» TASK TO CARRY OUT
Please find all lines in the data that hold the string "natural" and copy them.

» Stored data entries
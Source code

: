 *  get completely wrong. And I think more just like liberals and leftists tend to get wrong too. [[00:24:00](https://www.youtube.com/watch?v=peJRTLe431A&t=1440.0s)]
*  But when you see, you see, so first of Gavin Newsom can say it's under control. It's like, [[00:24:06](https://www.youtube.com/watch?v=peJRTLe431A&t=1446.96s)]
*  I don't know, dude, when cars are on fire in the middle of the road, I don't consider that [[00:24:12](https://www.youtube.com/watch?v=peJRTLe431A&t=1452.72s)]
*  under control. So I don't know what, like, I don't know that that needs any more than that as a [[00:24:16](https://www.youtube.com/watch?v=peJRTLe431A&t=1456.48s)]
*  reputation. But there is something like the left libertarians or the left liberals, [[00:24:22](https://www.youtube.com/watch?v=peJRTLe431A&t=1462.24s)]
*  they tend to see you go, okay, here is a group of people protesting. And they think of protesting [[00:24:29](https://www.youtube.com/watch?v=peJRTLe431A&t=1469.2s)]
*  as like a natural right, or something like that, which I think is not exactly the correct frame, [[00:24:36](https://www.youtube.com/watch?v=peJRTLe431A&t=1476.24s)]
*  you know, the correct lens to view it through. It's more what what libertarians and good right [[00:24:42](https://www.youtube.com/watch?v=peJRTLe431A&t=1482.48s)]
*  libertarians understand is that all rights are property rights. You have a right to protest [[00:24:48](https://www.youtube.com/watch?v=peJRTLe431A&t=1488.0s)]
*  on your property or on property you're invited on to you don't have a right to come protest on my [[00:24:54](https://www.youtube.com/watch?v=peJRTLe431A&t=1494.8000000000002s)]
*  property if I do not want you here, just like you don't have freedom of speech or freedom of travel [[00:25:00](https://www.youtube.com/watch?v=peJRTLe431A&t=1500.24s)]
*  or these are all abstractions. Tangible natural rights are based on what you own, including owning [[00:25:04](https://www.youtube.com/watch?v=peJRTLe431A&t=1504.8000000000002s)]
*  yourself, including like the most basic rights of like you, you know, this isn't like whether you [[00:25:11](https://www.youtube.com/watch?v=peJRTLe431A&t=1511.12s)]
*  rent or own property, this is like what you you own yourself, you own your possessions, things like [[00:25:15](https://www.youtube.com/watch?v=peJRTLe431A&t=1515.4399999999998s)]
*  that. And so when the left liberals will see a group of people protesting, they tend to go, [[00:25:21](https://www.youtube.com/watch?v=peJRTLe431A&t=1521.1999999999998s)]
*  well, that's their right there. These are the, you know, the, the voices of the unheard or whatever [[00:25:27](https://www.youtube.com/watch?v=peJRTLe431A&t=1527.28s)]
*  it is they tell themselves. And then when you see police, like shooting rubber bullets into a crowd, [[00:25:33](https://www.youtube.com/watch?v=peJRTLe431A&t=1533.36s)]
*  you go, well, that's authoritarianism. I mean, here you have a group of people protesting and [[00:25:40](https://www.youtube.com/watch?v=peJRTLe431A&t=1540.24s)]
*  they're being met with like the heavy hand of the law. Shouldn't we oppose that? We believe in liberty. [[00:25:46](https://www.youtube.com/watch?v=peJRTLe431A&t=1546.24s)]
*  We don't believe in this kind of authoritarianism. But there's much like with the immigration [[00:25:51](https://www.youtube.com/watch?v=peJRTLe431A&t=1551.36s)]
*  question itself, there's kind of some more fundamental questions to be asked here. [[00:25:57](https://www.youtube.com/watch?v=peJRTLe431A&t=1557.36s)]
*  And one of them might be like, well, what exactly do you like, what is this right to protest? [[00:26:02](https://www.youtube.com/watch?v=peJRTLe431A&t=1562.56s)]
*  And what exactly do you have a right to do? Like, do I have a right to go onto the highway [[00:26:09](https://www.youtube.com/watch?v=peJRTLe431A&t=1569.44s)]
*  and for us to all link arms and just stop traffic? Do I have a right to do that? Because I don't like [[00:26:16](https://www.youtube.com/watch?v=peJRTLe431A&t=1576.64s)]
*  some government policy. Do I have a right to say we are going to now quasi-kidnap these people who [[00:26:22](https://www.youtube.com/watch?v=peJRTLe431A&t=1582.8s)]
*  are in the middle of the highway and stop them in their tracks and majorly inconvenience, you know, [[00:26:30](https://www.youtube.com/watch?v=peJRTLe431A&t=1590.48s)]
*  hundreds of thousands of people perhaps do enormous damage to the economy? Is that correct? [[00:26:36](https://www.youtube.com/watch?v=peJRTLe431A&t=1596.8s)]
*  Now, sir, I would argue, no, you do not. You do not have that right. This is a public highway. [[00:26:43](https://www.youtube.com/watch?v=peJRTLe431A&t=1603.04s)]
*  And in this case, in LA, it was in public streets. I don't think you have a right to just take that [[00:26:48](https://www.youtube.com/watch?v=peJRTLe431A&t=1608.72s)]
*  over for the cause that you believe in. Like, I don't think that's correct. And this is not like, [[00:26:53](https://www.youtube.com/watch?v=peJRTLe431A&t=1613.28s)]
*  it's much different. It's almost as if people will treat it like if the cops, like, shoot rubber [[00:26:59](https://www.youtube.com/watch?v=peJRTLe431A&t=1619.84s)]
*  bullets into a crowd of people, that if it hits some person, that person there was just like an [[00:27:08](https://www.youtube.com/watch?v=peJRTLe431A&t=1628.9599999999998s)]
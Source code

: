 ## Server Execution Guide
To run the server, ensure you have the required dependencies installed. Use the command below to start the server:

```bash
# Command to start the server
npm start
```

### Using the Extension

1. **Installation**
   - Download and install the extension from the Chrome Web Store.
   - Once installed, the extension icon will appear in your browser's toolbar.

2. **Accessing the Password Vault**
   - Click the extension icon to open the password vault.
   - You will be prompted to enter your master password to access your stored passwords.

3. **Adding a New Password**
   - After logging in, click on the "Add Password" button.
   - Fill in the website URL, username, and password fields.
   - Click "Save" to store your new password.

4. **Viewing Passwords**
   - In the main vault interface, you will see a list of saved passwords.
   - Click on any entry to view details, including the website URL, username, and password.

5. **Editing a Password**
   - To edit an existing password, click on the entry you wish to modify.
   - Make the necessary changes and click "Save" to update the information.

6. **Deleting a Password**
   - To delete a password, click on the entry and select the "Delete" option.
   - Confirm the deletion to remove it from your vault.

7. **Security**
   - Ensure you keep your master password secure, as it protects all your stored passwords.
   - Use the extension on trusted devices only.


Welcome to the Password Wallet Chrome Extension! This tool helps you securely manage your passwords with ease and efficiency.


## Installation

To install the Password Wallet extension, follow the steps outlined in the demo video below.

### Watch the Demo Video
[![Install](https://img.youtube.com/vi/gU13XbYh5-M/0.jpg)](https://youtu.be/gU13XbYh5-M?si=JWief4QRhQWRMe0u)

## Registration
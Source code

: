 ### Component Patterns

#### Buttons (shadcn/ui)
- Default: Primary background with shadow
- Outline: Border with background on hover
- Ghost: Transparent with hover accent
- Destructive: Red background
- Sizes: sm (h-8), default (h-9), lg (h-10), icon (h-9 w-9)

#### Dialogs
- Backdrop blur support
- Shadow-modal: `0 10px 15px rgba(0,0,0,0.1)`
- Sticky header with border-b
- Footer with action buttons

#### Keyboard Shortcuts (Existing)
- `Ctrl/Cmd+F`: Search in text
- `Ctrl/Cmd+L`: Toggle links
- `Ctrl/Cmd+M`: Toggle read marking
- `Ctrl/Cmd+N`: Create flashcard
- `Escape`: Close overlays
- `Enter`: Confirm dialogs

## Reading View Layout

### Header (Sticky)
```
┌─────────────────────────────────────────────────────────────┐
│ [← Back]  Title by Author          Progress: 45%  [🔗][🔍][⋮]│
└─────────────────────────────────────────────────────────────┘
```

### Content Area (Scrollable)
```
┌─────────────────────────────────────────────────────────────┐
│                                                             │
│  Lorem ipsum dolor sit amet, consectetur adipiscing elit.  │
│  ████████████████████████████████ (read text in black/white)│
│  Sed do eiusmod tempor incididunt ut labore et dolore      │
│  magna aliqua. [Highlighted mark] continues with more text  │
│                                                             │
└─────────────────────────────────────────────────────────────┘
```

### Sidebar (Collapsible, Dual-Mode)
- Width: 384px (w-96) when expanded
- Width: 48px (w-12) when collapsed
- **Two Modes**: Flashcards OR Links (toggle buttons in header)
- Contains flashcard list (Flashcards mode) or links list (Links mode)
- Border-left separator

» ANSWER SPACE
*  as like a natural right, or something like that, which I think is not exactly the correct frame, [[00:24:36](https://www.youtube.com/watch?v=peJRTLe431A&t=1476.24s)]
*  or these are all abstractions. Tangible natural rights are based on what you own, including owning [[00:25:04](https://www.youtube.com/watch?v=peJRTLe431A&t=1504.8000000000002s)]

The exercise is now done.